Update: Intel contacted us to clarify its roadmap. Falcon Shores 2025 will be a GPU architecture, not with CPU cores. Intel told us that the vision for Falcon Shores is still XPU, but 2025 Falcon Shores is GPU focused. The “traditional” part is a GPU-only offering, Falcon Shores will offer different IP blocks as part of an overall XPU offering, but that will not be the 2025 generation.
In 2025, we get Falcon Shores which was supposed to co-package CPU cores, GPU cores, memory, and other IP, potentially other accelerators, and even Lightbender silicon photonics. Intel has also shown plans for CPU tile only with co-packaged memory Falcon Shores.
Taking stock of what that means for the traditional HPC architecture of CPUs sitting in sockets attached to accelerators like GPUs, that model is effectively discontinued, except at Intel.

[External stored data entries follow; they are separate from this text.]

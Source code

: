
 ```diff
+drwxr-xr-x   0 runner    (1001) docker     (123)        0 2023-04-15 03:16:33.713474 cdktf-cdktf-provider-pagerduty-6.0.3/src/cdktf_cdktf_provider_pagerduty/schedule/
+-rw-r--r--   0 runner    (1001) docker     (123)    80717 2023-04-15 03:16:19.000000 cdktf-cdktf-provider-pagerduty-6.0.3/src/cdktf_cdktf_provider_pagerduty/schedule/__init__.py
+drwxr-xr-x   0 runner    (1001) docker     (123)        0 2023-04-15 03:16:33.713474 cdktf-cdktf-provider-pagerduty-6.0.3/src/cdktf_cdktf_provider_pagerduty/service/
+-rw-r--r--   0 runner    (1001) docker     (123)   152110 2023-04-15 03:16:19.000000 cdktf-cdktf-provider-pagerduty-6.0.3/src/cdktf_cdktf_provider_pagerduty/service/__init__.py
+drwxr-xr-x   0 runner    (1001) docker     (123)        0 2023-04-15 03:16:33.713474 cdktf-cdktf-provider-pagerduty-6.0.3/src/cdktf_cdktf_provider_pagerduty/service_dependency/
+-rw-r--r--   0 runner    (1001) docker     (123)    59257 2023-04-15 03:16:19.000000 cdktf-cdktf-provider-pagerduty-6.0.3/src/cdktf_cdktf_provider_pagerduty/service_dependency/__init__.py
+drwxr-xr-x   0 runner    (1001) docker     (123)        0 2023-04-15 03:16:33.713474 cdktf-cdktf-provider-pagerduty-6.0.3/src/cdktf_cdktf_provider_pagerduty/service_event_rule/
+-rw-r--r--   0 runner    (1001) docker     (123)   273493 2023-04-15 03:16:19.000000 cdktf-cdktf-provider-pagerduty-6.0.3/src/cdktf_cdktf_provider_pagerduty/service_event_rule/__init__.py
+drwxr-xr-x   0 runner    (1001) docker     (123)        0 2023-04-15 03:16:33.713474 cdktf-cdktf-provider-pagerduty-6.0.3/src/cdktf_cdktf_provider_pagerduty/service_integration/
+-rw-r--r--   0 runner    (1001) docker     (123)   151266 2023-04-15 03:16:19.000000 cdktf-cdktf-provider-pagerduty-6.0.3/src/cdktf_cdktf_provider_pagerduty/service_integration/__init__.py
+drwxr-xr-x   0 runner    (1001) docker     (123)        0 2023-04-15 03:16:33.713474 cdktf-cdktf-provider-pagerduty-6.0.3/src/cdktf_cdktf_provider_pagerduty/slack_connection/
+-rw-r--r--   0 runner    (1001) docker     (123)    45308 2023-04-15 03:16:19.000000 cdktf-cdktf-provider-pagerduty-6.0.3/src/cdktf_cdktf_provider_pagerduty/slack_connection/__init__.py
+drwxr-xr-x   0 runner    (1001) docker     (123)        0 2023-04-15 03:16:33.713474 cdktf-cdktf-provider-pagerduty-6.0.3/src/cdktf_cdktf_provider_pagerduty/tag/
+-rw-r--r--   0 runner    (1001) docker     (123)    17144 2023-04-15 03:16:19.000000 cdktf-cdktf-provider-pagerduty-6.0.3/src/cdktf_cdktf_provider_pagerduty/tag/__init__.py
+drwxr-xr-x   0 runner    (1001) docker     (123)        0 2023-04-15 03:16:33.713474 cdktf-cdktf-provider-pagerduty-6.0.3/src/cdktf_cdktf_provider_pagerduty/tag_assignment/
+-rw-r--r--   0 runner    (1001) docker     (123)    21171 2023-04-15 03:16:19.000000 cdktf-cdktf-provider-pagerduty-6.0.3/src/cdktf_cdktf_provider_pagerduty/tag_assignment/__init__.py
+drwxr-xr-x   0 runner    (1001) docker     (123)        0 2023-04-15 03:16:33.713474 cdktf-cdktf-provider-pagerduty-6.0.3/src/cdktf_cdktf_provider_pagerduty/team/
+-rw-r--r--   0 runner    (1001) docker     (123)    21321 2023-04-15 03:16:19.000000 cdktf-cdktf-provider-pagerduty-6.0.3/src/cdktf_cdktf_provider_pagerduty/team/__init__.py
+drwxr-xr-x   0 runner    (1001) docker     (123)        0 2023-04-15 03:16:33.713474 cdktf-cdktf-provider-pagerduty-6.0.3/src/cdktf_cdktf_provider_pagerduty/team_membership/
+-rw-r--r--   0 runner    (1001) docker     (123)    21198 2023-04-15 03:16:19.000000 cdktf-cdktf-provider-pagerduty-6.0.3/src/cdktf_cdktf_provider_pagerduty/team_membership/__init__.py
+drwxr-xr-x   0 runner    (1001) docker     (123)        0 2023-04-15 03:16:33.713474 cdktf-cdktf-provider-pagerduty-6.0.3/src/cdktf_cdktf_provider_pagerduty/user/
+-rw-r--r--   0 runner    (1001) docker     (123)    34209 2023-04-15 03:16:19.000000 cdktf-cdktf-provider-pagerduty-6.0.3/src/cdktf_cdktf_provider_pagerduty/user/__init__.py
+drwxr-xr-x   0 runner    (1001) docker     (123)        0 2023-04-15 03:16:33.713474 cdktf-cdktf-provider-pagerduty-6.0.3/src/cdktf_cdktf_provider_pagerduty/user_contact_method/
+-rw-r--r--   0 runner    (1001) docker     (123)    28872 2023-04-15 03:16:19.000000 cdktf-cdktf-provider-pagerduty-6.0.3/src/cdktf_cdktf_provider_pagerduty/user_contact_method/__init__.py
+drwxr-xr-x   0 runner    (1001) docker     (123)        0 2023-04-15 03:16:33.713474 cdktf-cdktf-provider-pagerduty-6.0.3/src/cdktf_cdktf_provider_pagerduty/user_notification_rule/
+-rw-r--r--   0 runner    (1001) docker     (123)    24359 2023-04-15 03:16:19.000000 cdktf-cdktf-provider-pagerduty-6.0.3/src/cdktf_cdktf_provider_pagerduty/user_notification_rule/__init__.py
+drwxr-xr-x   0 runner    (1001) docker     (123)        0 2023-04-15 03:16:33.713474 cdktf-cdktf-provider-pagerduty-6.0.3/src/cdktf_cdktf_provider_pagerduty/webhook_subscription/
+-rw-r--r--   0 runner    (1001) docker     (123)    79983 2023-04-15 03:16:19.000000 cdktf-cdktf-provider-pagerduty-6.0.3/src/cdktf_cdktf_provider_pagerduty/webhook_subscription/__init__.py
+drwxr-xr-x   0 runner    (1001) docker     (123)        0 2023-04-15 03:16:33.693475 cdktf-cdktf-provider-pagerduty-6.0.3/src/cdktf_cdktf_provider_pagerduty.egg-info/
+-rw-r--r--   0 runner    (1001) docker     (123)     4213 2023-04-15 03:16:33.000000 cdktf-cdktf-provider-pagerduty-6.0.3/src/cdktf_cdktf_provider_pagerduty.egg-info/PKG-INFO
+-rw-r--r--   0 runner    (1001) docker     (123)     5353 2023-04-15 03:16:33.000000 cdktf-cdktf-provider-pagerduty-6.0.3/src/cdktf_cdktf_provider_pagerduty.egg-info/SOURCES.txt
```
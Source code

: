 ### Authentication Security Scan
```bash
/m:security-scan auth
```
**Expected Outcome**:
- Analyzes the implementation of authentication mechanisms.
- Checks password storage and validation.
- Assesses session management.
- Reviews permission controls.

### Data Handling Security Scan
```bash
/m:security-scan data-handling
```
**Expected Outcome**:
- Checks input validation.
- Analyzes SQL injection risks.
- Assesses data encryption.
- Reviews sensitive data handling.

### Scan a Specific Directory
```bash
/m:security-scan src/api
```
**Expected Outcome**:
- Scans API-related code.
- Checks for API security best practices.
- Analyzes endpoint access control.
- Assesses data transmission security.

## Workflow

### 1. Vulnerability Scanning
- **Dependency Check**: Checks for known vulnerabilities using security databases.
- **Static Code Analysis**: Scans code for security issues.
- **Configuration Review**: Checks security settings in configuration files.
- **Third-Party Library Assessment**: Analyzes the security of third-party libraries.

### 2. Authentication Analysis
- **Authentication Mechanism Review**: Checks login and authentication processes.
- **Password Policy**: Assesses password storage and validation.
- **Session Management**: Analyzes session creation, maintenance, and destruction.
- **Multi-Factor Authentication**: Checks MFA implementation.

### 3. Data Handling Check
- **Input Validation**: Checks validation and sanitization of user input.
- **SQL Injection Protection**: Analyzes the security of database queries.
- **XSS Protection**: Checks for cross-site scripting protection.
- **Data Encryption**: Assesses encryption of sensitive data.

AMD Instinct MI300 (2023) will have CPU, GPU, and memory co-packaged.
NVIDIA Grace Hopper (2023) will have CPU, GPU, and memory co-packaged and the ability to have CPU-only packages.
Intel’s next-gen HPC part Falcon Shores (2025) was supposed to have CPU, GPU, and memory co-packaged.
It still may, but not at Intel by 2025.
The subtext to today’s announcement is that Intel and its customers see the need for this co-packaged architecture, to the point where Rialto Bridge was not set up to be a big winner. Intel is instead focusing on GPU-only Falcon Shores for 2025. That means until 2026 NVIDIA and AMD are ahead in that next-gen architecture.
For those wondering about the benefits of co-packaging memory, CPU, and GPU, it is the same that is occurring with the Apple M1/ M2 in many ways.
Moving data from CPU memory to GPU memory and vice versa requires potentially duplicating data leading to more wasted memory, but more importantly, is the power. Last week we featured AMD Talks Stacking Compute and DRAM at ISSCC 2023. The power used to move data between sockets and even between CPU sockets and DIMMs while also increasing speeds is a major challenge.
As a result, co-packaging CPU, GPU, accelerators, and memory using more advanced methods is seen as a way to increase interconnect speeds at a different power curve than traditional separate components.
In large-scale HPC systems, a huge amount of power is used simply moving data around within nodes, and externally. The reason we have AMD, NVIDIA, and now Intel saying next-gen HPC GPU architectures will have co-packaged components is to minimize this “wasted” power use. That in turn allows for more of the power budget to be used for doing computation, rather than moving data around.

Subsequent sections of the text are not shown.